Work to complete » Reduce the material below to its lines containing "vimeo".

::::

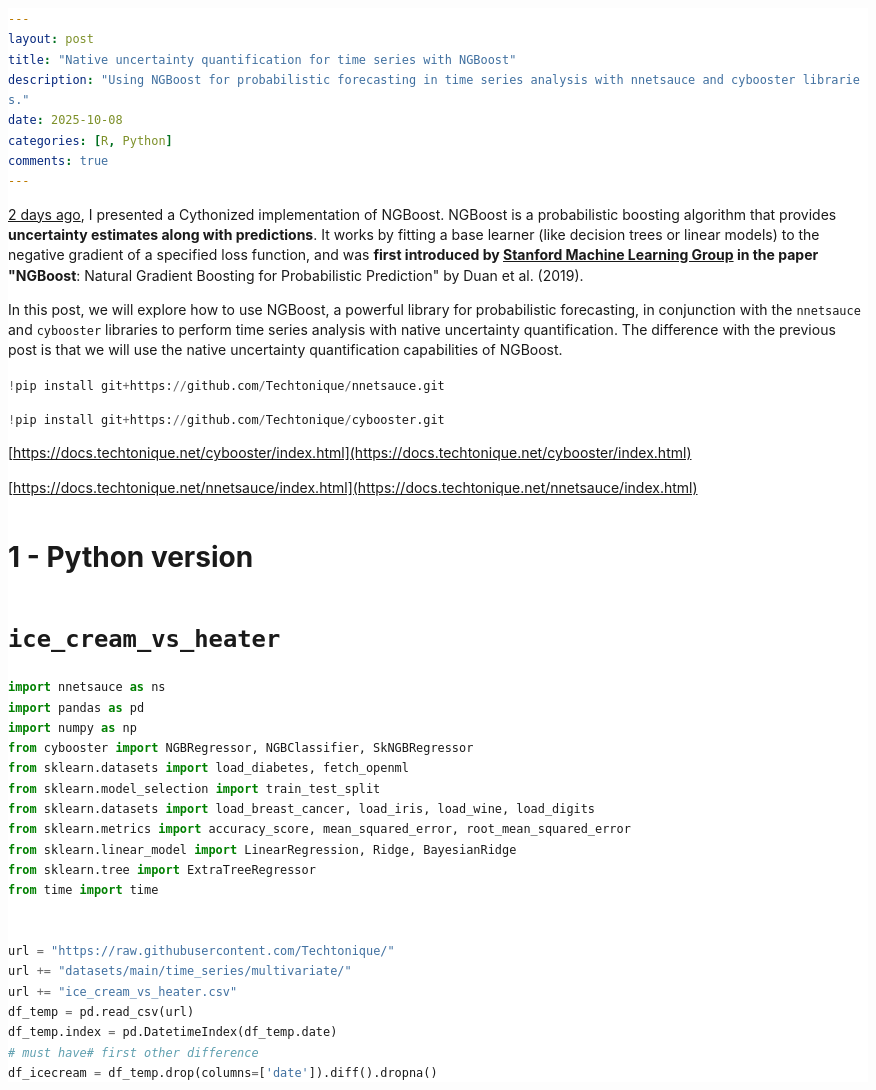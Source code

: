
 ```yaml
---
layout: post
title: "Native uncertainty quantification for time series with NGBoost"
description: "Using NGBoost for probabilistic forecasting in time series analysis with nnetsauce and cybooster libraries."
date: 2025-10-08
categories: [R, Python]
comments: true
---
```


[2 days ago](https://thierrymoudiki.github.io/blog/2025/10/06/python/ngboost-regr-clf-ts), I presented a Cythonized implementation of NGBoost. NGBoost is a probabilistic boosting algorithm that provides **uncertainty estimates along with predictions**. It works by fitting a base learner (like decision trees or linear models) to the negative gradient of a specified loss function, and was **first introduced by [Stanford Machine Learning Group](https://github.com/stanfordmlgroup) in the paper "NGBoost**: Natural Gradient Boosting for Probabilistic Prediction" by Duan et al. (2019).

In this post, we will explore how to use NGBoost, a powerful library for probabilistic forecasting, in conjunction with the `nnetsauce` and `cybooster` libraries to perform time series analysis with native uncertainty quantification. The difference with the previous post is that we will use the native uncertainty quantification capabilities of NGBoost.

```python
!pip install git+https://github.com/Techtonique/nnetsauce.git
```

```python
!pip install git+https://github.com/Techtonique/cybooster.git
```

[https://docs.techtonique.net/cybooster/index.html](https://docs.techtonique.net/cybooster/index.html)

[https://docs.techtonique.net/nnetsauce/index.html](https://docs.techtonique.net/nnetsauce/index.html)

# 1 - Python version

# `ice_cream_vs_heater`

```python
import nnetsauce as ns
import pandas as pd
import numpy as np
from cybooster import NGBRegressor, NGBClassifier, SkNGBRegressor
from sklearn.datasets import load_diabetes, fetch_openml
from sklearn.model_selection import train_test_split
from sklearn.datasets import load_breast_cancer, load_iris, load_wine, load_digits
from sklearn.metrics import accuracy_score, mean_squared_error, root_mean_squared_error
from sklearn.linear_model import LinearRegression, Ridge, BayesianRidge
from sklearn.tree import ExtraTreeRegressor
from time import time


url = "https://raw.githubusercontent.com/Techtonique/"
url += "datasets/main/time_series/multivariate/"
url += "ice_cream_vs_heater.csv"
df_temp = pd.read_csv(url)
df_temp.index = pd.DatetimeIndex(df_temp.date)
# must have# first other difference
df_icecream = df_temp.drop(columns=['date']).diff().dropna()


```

::::

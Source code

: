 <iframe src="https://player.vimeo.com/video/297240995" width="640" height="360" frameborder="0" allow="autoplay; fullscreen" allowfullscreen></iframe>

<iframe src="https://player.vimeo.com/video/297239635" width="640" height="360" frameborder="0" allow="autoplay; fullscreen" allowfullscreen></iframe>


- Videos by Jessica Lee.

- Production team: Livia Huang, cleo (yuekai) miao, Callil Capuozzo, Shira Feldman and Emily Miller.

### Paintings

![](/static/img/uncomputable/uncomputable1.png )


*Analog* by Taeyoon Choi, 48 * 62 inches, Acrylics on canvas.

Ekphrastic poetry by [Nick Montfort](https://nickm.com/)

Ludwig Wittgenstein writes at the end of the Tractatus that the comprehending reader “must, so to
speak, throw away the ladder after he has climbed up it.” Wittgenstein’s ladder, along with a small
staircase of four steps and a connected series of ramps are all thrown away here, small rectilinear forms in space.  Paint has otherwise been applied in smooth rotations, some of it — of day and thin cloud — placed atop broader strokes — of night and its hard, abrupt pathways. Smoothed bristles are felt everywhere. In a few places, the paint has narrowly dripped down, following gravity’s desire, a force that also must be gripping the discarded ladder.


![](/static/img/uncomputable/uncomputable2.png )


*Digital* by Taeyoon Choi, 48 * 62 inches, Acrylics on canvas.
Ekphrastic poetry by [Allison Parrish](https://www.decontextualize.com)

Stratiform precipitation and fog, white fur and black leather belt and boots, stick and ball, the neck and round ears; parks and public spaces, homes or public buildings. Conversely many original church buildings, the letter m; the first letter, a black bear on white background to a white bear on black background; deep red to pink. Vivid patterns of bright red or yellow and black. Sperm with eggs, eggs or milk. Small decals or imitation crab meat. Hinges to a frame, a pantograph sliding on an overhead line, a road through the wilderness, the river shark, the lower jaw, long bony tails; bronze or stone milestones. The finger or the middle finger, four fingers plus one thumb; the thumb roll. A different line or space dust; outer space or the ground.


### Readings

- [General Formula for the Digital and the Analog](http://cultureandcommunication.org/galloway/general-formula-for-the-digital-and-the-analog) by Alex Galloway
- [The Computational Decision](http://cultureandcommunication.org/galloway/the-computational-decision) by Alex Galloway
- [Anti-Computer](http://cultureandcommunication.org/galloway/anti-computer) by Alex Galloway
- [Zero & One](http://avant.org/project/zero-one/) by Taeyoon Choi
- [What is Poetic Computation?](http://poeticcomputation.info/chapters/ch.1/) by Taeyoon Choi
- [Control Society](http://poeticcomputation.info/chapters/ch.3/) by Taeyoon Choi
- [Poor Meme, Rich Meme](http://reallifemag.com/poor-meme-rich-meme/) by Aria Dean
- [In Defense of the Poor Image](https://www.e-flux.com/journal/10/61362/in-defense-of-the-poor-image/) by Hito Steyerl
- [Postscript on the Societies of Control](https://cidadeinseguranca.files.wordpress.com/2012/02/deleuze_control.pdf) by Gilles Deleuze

::::

Solved exercise »
: <iframe src="https://player.vimeo.com/video/297240995" width="640" height="360" frameborder="0" allow="autoplay; fullscreen" allowfullscreen></iframe>
<iframe src="https://player.vimeo.com/video/297239635" width="640" height="360" frameborder="0" allow="autoplay; fullscreen" allowfullscreen></iframe>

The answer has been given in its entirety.